Back in the White House, the president is systematically deconstructing generations of laws and rules on environmental stewardship. For the most ridiculous reason, he denies that climate change is real, even while millions of Americans have just suffered incalculable emotional trauma and physical losses by weather disasters with a ferocity we have never seen before.

One of our most fundamental rights – the vote ― is compromised by voter suppression, gerrymandering, an outdated electoral college system, and the unlimited influence of money in elections. We have allowed our country to become a plutocracy rather than a democracy.

Real patriots do not accept this. They are not sheep, robots or sycophants. They work and vote and demonstrate if they must to call attention to these deficiencies.

Some of us despair that in our incivility and rigid ideologies today, we Americans have strayed so far from the road to the shining city on the hill that we may not find our way back.
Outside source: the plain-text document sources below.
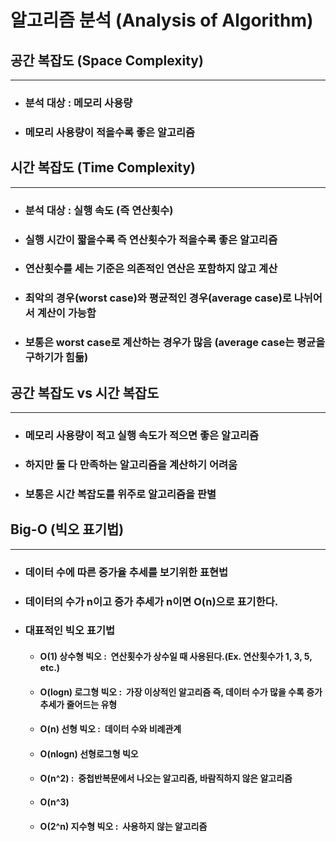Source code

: 알고리즘 분석 (Analysis of Algorithm)
====================================
## 공간 복잡도 (Space Complexity)
-----------------------------------
* ### 분석 대상 : 메모리 사용량
* ### 메모리 사용량이 적을수록 좋은 알고리즘

## 시간 복잡도 (Time Complexity)
----------------------------------------
* ### 분석 대상 : **실행 속도** (즉 연산횟수)
* ### 실행 시간이 짧을수록 즉 연산횟수가 적을수록 좋은 알고리즘
* ### 연산횟수를 세는 기준은 의존적인 연산은 포함하지 않고 계산
* ### 최악의 경우(worst case)와 평균적인 경우(average case)로 나뉘어서 계산이 가능함
* ### 보통은 **worst case**로 계산하는 경우가 많음 (average case는 평균을 구하기가 힘듦)

## 공간 복잡도 vs 시간 복잡도
-----------------------------------------
* ### 메모리 사용량이 적고 실행 속도가 적으면 좋은 알고리즘
* ### 하지만 둘 다 만족하는 알고리즘을 계산하기 어려움
* ### 보통은 **시간 복잡도**를 위주로 알고리즘을 판별

## Big-O (빅오 표기법)
-----------------------------------------
* ### 데이터 수에 따른 증가율 추세를 보기위한 표현법
* ### 데이터의 수가 n이고 증가 추세가 n이면 O(n)으로 표기한다.
* ### 대표적인 빅오 표기법
    - #### O(1) 상수형 빅오 :&nbsp; 연산횟수가 상수일 때 사용된다.(Ex. 연산횟수가 1, 3, 5, etc.)
    - #### O(logn) 로그형 빅오 :&nbsp; 가장 이상적인 알고리즘 즉, 데이터 수가 많을 수록 증가 추세가 줄어드는 유형
    - #### O(n) 선형 빅오 :&nbsp; 데이터 수와 비례관계
    - #### O(nlogn) 선형로그형 빅오
    - #### O(n^2) :&nbsp; 중첩반복문에서 나오는 알고리즘, 바람직하지 않은 알고리즘
    - #### O(n^3)
    - #### O(2^n) 지수형 빅오 :&nbsp; 사용하지 않는 알고리즘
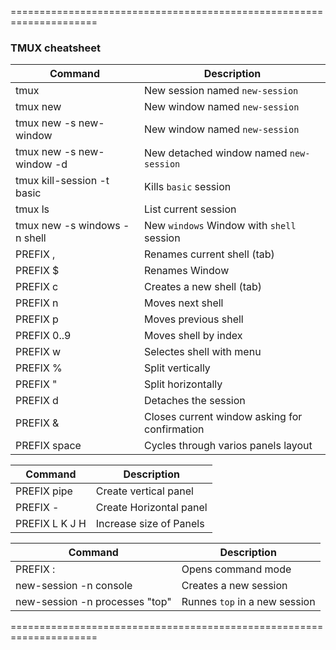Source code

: =====================================================================
 ### TMUX cheatsheet

 Command|Description
 ---|---
 tmux | New session named `new-session`
 tmux new | New window named `new-session`
 tmux new -s new-window | New window named `new-session`
 tmux new -s new-window -d | New detached window named `new-session`
 tmux kill-session -t basic | Kills `basic` session
 tmux ls | List current session
 tmux new -s windows -n shell | New `windows` Window with `shell` session
 PREFIX  , | Renames current shell (tab)
 PREFIX  $ | Renames Window
 PREFIX  c | Creates a new shell (tab)
 PREFIX  n | Moves next shell
 PREFIX  p | Moves previous shell
 PREFIX  0..9 | Moves shell by index
 PREFIX  w | Selectes shell with menu
 PREFIX  % | Split vertically
 PREFIX  " | Split horizontally
 PREFIX  d | Detaches the session
 PREFIX  & | Closes current window asking for confirmation
 PREFIX  space | Cycles through varios panels layout

 Command|Description
 ---|---
 PREFIX  pipe | Create vertical panel
 PREFIX  - | Create Horizontal panel
 PREFIX  L K J H | Increase size of Panels

 Command|Description
 ---|---
 PREFIX  : | Opens command mode
 new-session -n console | Creates a new session
 new-session -n processes "top" | Runnes `top` in a new session

 =====================================================================
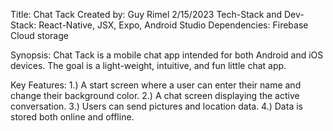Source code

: Title: Chat Tack
Created by: Guy Rimel 2/15/2023
Tech-Stack and Dev-Stack: React-Native, JSX, Expo, Android Studio 
Dependencies: Firebase Cloud storage

Synopsis: Chat Tack is a mobile chat app intended for both Android and iOS devices. The goal is a light-weight, intuitive, and fun little chat app.

Key Features:
  1.) A start screen where a user can enter their name and change their background color.
  2.) A chat screen displaying the active conversation.
  3.) Users can send pictures and location data.
  4.) Data is stored both online and offline.
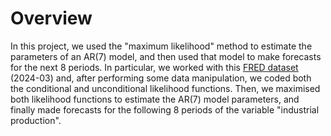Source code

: # Overview
In this project, we used the "maximum likelihood" method to estimate the parameters of an AR(7) model, and then used that model to make forecasts for the next 8 periods.
In particular, we worked with this [FRED dataset](https://research.stlouisfed.org/econ/mccracken/fred-databases/) (2024-03) and, after performing some data manipulation, we coded both the conditional and unconditional likelihood functions.
Then, we maximised both likelihood functions to estimate the AR(7) model parameters, and finally made forecasts for the following 8 periods of the variable "industrial production".
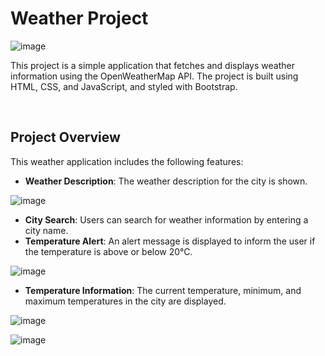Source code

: # Weather Project

![image](https://github.com/user-attachments/assets/9fb3a478-f43b-4b40-abc4-b0bb8e844821)

This project is a simple application that fetches and displays weather information using the OpenWeatherMap API. The project is built using HTML, CSS, and JavaScript, and styled with Bootstrap.

<br>

## Project Overview

This weather application includes the following features:
- **Weather Description**: The weather description for the city is shown.

![image](https://github.com/user-attachments/assets/d12f33c7-67de-4dbf-9b37-c0af22d807b3)

- **City Search**: Users can search for weather information by entering a city name.
- **Temperature Alert**: An alert message is displayed to inform the user if the temperature is above or below 20°C.

![image](https://github.com/user-attachments/assets/c602c4fc-4aa8-4ae1-bdcc-148280b798a6)

- **Temperature Information**: The current temperature, minimum, and maximum temperatures in the city are displayed.

![image](https://github.com/user-attachments/assets/ef346771-4e75-4750-9c3d-f01860725323)

![image](https://github.com/user-attachments/assets/71fc35bb-58ed-4fcd-b686-d29c6908d9e6)

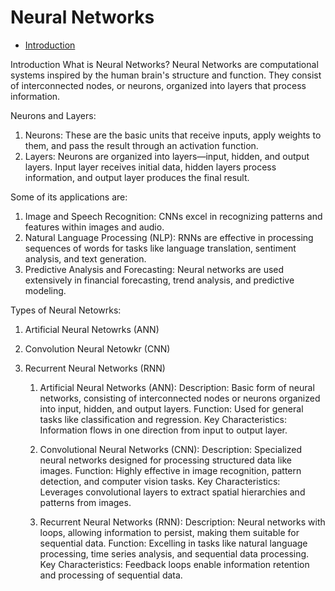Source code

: # Neural Networks

- [Introduction](#introduction)



Introduction 
What is Neural Networks?
Neural Networks are computational systems inspired by the human brain's structure and function. They consist of interconnected nodes, or neurons, organized into layers that process information.

Neurons and Layers:
1. Neurons: These are the basic units that receive inputs, apply weights to them, and pass the result through an activation function.
2. Layers: Neurons are organized into layers—input, hidden, and output layers. Input layer receives initial data, hidden layers process information, and output layer produces the final result.

Some of its applications are: 
1. Image and Speech Recognition: CNNs excel in recognizing patterns and features within images and audio.
2. Natural Language Processing (NLP): RNNs are effective in processing sequences of words for tasks like language translation, sentiment analysis, and text generation.
3. Predictive Analysis and Forecasting: Neural networks are used extensively in financial forecasting, trend analysis, and predictive modeling.

Types of Neural Netowrks: 
1. Artificial Neural Netowrks (ANN)
2. Convolution Neural Netowkr (CNN)
3. Recurrent Neural Networks (RNN)

    1. Artificial Neural Networks (ANN):
        Description: Basic form of neural networks, consisting of interconnected nodes or neurons organized into input, hidden, and output layers.
        Function: Used for general tasks like classification and regression.
        Key Characteristics: Information flows in one direction from input to output layer.

    2. Convolutional Neural Networks (CNN):
        Description: Specialized neural networks designed for processing structured data like images.
        Function: Highly effective in image recognition, pattern detection, and computer vision tasks.
        Key Characteristics: Leverages convolutional layers to extract spatial hierarchies and patterns from images.

    3. Recurrent Neural Networks (RNN):
        Description: Neural networks with loops, allowing information to persist, making them suitable for sequential data.
        Function: Excelling in tasks like natural language processing, time series analysis, and sequential data processing.
        Key Characteristics: Feedback loops enable information retention and processing of sequential data.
Some elements of society do not want us to find the road again because they profit from the status quo. But then we see the outpouring of generosity and empathy that swells like a storm surge after disasters like Harvey and Irma, and we know the nation’s heart is still beating. We are a fundamentally good people. We know that we can put aside our differences when others need us. We have done it again and again. Do we need a disaster to unite us, or can we unite around the ideals on which all this began?

So, what would the Founders do? They would admonish us for tolerating the conditions that are so contrary to the republic they created. They would tell us to respect nonviolent protest, even when we don’t like how it’s done. They would urge us to rise up peacefully but forcefully against injustice, inequality and corruption.

They would tell us that real patriots do not settle for anything less.